> **TASK BRIEF**
Find every line in the records below that holds the word "build", and copy it out.

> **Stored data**
────────────────────

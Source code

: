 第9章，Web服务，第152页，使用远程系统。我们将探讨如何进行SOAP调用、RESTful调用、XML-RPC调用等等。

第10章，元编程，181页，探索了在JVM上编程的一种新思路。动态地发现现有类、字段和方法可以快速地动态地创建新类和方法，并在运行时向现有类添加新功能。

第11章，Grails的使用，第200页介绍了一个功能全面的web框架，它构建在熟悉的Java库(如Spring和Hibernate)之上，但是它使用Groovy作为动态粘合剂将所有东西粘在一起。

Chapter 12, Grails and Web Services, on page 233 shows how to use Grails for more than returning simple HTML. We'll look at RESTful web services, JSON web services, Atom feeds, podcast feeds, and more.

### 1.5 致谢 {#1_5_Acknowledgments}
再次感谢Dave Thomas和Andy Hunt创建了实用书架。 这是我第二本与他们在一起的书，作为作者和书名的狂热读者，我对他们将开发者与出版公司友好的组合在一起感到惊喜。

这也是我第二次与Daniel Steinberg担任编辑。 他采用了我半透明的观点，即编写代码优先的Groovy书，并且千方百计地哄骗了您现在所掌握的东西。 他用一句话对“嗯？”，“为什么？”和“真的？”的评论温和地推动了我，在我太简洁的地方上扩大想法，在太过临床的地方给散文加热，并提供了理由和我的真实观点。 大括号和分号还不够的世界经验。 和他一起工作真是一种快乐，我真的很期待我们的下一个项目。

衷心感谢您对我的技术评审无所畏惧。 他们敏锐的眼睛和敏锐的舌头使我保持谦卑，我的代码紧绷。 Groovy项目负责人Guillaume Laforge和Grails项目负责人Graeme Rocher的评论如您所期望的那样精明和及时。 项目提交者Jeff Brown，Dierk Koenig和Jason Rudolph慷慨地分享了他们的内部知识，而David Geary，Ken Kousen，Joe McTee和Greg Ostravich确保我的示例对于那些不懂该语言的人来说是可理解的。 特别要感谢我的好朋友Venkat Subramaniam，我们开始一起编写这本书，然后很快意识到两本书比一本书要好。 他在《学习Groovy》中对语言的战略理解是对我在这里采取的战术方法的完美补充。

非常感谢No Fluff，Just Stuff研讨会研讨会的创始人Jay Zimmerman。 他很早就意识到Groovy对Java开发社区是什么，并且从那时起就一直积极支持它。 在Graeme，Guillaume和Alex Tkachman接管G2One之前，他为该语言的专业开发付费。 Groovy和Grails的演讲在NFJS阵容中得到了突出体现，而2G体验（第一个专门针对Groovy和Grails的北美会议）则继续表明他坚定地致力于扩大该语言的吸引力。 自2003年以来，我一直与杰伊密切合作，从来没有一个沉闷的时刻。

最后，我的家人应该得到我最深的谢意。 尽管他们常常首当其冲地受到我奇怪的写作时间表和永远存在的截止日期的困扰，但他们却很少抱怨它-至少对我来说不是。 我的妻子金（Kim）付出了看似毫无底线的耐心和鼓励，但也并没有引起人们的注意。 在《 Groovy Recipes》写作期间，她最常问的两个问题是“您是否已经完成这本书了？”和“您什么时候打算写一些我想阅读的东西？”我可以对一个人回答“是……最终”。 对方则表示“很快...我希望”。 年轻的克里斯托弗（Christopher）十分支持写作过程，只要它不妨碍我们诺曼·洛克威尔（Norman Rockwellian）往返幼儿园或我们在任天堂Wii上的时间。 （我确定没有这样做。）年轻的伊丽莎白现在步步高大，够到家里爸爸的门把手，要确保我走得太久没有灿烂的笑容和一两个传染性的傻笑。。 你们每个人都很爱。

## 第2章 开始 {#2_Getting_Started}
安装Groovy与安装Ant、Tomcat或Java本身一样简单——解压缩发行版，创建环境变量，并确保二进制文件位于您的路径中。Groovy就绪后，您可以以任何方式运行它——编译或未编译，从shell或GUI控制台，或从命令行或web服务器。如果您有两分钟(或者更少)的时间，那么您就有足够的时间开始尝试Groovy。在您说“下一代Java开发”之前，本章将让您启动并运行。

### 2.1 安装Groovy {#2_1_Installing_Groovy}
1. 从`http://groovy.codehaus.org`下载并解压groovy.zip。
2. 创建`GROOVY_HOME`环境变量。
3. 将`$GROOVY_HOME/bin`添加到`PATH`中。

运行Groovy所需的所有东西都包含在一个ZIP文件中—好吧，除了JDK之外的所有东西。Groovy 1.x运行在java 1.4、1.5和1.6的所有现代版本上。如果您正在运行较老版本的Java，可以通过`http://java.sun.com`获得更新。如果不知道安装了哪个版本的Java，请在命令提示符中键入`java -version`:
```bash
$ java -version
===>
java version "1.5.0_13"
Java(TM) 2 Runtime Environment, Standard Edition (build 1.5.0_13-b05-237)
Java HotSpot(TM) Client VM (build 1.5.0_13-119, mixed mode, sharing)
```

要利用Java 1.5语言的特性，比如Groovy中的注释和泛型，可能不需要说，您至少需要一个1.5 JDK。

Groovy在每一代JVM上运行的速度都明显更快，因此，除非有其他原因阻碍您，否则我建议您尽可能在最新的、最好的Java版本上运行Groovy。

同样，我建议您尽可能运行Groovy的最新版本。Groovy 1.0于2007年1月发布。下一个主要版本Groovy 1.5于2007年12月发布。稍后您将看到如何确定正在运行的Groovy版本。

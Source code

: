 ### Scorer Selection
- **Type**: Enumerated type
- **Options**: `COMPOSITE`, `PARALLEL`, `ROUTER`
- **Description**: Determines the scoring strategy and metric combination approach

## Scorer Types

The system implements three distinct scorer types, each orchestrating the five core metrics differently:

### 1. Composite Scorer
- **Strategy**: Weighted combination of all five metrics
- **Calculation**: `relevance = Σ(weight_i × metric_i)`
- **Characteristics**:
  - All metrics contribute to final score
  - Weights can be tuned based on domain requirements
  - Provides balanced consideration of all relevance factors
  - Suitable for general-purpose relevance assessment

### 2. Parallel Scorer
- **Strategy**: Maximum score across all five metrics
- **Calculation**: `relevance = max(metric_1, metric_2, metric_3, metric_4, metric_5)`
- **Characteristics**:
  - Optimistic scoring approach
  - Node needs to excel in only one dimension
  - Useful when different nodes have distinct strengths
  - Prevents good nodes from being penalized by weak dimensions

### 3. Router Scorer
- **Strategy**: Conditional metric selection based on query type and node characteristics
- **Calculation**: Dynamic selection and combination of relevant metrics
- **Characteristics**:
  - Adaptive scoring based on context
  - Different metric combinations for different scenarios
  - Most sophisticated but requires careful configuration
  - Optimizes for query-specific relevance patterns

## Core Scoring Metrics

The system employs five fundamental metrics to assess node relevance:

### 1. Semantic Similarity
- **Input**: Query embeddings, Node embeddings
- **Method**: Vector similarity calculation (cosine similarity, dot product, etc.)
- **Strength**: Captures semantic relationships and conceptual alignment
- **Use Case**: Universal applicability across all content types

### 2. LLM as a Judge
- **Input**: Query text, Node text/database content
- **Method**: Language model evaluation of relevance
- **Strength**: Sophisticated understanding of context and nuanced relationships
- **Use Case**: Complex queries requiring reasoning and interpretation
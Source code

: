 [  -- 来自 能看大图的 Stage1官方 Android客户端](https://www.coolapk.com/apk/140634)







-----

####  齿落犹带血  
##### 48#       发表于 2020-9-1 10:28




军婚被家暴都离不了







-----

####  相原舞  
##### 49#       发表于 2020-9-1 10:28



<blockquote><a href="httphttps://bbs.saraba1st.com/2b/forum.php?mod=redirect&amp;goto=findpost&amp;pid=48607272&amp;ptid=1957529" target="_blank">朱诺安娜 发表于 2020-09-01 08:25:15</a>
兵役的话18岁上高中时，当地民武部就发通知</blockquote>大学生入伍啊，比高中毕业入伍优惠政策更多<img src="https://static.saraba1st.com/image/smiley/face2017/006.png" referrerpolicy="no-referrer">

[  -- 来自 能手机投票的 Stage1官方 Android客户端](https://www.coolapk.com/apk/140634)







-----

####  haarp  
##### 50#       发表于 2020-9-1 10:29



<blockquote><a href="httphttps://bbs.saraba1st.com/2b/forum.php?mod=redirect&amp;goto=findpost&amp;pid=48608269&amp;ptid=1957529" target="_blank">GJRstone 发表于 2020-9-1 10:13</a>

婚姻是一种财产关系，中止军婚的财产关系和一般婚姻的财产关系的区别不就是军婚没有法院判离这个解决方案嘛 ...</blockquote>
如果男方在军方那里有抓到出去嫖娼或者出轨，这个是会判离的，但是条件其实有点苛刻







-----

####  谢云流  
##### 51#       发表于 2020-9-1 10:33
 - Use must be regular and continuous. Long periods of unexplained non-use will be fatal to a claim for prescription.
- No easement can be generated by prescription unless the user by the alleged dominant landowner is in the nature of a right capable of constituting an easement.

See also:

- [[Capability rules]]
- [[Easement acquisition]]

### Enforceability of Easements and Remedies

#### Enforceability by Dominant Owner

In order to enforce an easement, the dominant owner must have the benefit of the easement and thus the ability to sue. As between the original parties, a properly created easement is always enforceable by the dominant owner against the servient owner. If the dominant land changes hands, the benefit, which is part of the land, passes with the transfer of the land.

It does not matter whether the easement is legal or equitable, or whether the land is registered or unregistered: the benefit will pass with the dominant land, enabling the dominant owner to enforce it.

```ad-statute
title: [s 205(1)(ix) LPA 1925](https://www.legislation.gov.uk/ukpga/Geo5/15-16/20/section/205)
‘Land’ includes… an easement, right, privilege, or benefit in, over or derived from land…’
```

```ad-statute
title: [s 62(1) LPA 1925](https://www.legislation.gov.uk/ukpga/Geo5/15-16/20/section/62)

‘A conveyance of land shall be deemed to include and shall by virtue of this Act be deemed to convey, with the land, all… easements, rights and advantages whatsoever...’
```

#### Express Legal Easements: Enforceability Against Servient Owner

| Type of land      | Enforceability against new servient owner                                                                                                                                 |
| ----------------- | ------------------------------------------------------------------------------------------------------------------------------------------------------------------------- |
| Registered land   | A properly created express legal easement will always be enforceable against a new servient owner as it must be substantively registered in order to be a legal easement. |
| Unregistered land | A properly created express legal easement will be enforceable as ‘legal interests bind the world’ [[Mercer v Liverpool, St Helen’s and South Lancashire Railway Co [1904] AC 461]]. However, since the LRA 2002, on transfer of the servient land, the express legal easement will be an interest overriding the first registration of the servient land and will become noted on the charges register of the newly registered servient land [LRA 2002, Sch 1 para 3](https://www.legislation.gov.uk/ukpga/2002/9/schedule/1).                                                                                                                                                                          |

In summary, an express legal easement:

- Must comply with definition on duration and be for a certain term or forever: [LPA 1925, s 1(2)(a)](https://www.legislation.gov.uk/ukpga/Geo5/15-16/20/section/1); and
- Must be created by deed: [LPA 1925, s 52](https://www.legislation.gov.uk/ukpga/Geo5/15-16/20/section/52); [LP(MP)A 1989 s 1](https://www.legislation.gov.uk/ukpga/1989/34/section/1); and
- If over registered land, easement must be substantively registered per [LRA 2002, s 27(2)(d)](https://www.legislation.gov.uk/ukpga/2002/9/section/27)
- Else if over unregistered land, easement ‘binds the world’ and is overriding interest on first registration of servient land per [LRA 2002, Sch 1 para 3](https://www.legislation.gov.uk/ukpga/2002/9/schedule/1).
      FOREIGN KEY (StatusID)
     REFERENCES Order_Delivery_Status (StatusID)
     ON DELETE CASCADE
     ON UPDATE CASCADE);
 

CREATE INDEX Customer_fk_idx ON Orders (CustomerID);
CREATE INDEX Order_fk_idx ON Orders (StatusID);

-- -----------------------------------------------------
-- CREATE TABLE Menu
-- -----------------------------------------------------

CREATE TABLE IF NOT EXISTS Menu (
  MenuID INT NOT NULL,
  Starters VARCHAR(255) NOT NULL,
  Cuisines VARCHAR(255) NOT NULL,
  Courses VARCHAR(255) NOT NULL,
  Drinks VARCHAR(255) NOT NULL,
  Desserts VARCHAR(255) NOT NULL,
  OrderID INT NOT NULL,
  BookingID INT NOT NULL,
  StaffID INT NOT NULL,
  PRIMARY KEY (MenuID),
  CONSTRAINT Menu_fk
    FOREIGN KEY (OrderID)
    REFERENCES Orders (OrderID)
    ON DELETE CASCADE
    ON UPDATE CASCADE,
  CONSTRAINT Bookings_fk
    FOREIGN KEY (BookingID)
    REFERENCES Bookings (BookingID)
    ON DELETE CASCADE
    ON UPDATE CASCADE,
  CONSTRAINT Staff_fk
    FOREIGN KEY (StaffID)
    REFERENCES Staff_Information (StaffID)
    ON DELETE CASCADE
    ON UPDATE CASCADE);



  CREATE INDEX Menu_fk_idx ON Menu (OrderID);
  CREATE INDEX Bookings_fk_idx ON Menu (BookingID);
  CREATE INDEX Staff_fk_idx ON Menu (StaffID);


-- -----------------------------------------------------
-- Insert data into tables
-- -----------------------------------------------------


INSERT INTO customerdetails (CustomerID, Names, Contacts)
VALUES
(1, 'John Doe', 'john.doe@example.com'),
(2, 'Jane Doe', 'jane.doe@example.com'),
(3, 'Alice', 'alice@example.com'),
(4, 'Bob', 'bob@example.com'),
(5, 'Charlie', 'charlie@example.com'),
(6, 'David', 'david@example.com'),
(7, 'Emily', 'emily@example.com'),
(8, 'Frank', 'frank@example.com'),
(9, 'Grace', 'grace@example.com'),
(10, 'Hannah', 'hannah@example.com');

────────────────────

> **ANSWER BOX**
Java(TM) 2 Runtime Environment, Standard Edition (build 1.5.0_13-b05-237)
Java HotSpot(TM) Client VM (build 1.5.0_13-119, mixed mode, sharing)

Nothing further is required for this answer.